In Office 365, you can upload profile pictures for each user’s contact card. The contact card will appear in Outlook, SharePoint, Lync, Word, Excel, PowerPoint… well, in any Office product that displays contact cards 🙂
Sample Contact Card in Outlook 2013
While this isn’t a new concept to Office 2013, and this feature is available in On Premise installations, these articles focus on Office 365.
There are two ways to achieve this:
You’ll find all sorts of confusing information online regarding the dimensions, file size and format restrictions. I found that either of the two methods described in this article will work with almost any file sizes and dimensions.
There are, however, some best practices.
Choose a square image as the source (i.e.: same width and height), otherwise the picture will be cropped when you upload and you may end up with portions of people’s faces being cropped out.
Example of a great picture, wrong shape… (Photo Credit: rubenshito)
Will be automatically cropped to:
Auto-cropped result.
Lync 2010 supported the ability to view contact photos which were stored as part of the thumbnailPhoto attribute in Active Directory, meaning that pictures could only be 48×48 pixels.
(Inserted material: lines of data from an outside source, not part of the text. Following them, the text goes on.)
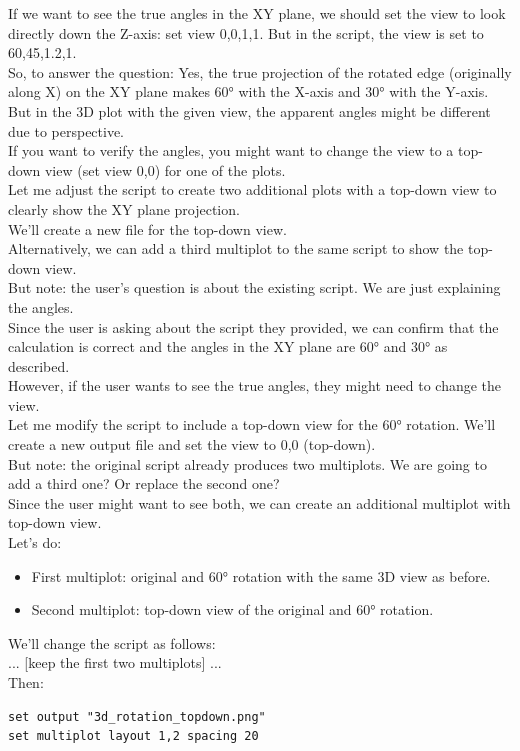\documentclass[a4paper,10pt]{article}
\begin{document}
\begin{enumerate}
If we want to see the true angles in the XY plane, we should set the view to look directly down the Z-axis: set view 0,0,1,1. But in the script, the view is set to 60,45,1.2,1.\\
So, to answer the question: Yes, the true projection of the rotated edge (originally along X) on the XY plane makes 60° with the X-axis and 30° with the Y-axis. But in the 3D plot with the given view, the apparent angles might be different due to perspective.\\
If you want to verify the angles, you might want to change the view to a top-down view (set view 0,0) for one of the plots.\\
Let me adjust the script to create two additional plots with a top-down view to clearly show the XY plane projection.\\
We'll create a new file for the top-down view.\\
Alternatively, we can add a third multiplot to the same script to show the top-down view.\\
But note: the user's question is about the existing script. We are just explaining the angles.\\
Since the user is asking about the script they provided, we can confirm that the calculation is correct and the angles in the XY plane are 60° and 30° as described.\\
However, if the user wants to see the true angles, they might need to change the view.\\
Let me modify the script to include a top-down view for the 60° rotation.
We'll create a new output file and set the view to 0,0 (top-down).\\
But note: the original script already produces two multiplots. We are going to add a third one? Or replace the second one?\\
Since the user might want to see both, we can create an additional multiplot with top-down view.\\
Let's do:
\begin{itemize}
\item First multiplot: original and 60° rotation with the same 3D view as before.
\item Second multiplot: top-down view of the original and 60° rotation.
\end{itemize}
 We'll change the script as follows:\\
 ... [keep the first two multiplots] ...\\
 Then:
\begin{verbatim}
set output "3d_rotation_topdown.png"
set multiplot layout 1,2 spacing 20


\end{verbatim}
\end{enumerate}
\end{document}
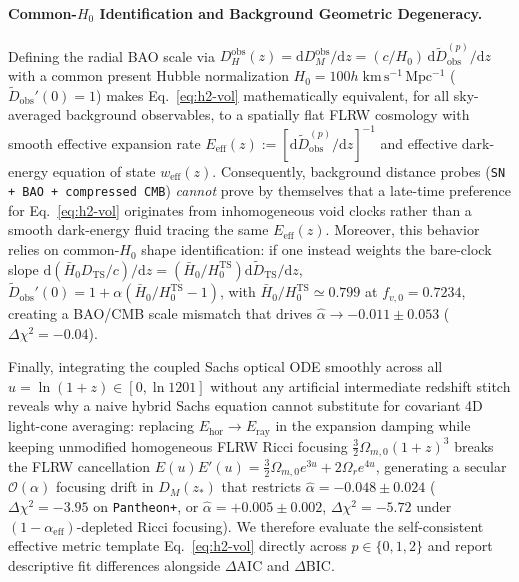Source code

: \documentclass[11pt,a4paper]{article}
\begin{document}
\paragraph{Common-$H_0$ Identification and Background Geometric Degeneracy.} Defining the radial BAO scale via $D_H^{\mathrm{obs}}(z) = \mathrm{d}D_M^{\mathrm{obs}}/\mathrm{d}z = (c/H_0)\,\mathrm{d}\widetilde{D}_{\mathrm{obs}}^{(p)}/\mathrm{d}z$ with a common present Hubble normalization $H_0 = 100h\;\mathrm{km\,s^{-1}\,Mpc^{-1}}$ ($\widetilde{D}_{\mathrm{obs}}'(0) = 1$) makes Eq.~\eqref{eq:h2-vol} mathematically equivalent, for all sky-averaged background observables, to a spatially flat FLRW cosmology with smooth effective expansion rate $E_{\mathrm{eff}}(z) := [\mathrm{d}\widetilde{D}_{\mathrm{obs}}^{(p)}/\mathrm{d}z]^{-1}$ and effective dark-energy equation of state $w_{\mathrm{eff}}(z)$. Consequently, background distance probes (\texttt{SN + BAO + compressed CMB}) \textit{cannot} prove by themselves that a late-time preference for Eq.~\eqref{eq:h2-vol} originates from inhomogeneous void clocks rather than a smooth dark-energy fluid tracing the same $E_{\mathrm{eff}}(z)$. Moreover, this behavior relies on common-$H_0$ shape identification: if one instead weights the bare-clock slope $\mathrm{d}(\bar{H}_0 D_{\mathrm{TS}}/c)/\mathrm{d}z = (\bar{H}_0/H_0^{\mathrm{TS}})\mathrm{d}\widetilde{D}_{\mathrm{TS}}/\mathrm{d}z$, $\widetilde D_{\mathrm{obs}}'(0)=1+\alpha(\bar H_0/H_0^{\mathrm{TS}}-1)$, with $\bar H_0/H_0^{\mathrm{TS}}\simeq0.799$ at $f_{v,0}=0.7234$, creating a BAO/CMB scale mismatch that drives $\hat{\alpha} \to -0.011 \pm 0.053$ ($\Delta\chi^2 = -0.04$).

Finally, integrating the coupled Sachs optical ODE smoothly across all $u = \ln(1+z) \in [0, \ln 1201]$ without any artificial intermediate redshift stitch reveals why a naive hybrid Sachs equation cannot substitute for covariant 4D light-cone averaging: replacing $E_{\mathrm{hor}} \to E_{\mathrm{ray}}$ in the expansion damping while keeping unmodified homogeneous FLRW Ricci focusing $\frac{3}{2}\Omega_{m,0}(1+z)^3$ breaks the FLRW cancellation $E(u)E'(u) = \frac{3}{2}\Omega_{m,0}e^{3u} + 2\Omega_r e^{4u}$, generating a secular $\mathcal{O}(\alpha)$ focusing drift in $D_M(z_*)$ that restricts $\hat{\alpha} = -0.048 \pm 0.024$ ($\Delta\chi^2 = -3.95$ on \texttt{Pantheon+}, or $\hat{\alpha} = +0.005 \pm 0.002$, $\Delta\chi^2 = -5.72$ under $(1-\alpha_{\mathrm{eff}})$-depleted Ricci focusing). We therefore evaluate the self-consistent effective metric template Eq.~\eqref{eq:h2-vol} directly across $p \in \{0, 1, 2\}$ and report descriptive fit differences alongside $\Delta\mathrm{AIC}$ and $\Delta\mathrm{BIC}$.
\end{document}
However, Lync 2013 can now store photos in user’s Exchange 2013 mailbox, meaning that it supports images of up to 648×648 pixels.
When you upload a photo to Exchange 2013, it automatically creates 3 versions of the photo:
Size | Used By |
48×48 | Active Directory thumbnailPhoto attribute |
96×96 | Outlook 2013 Web App Outlook 2013 Lync Web App Lync 2013 SharePoint |
648×648 | Lync 2013 Lync Web App |
If you only upload a smaller image (e.g.: 48×48), it’ll be scaled to 96×96 and 648×648, resulting in photos that look fuzzy. However, if you upload photos that are already 648×648. The system will automatically generate 48×48 and 96×96 thumbnails for you.
Original | Auto-Scaled |
(Photo Credit: rubenshito)
Note that if you upload a photo to the thumbnailPhoto in Active Directory, the photo will not be updated in Exchange. If you are lazy like me, you probably want to update photos only once.
My recommendation (and Microsoft’s) is to use 648×648 pixels, 24-bit JPG images.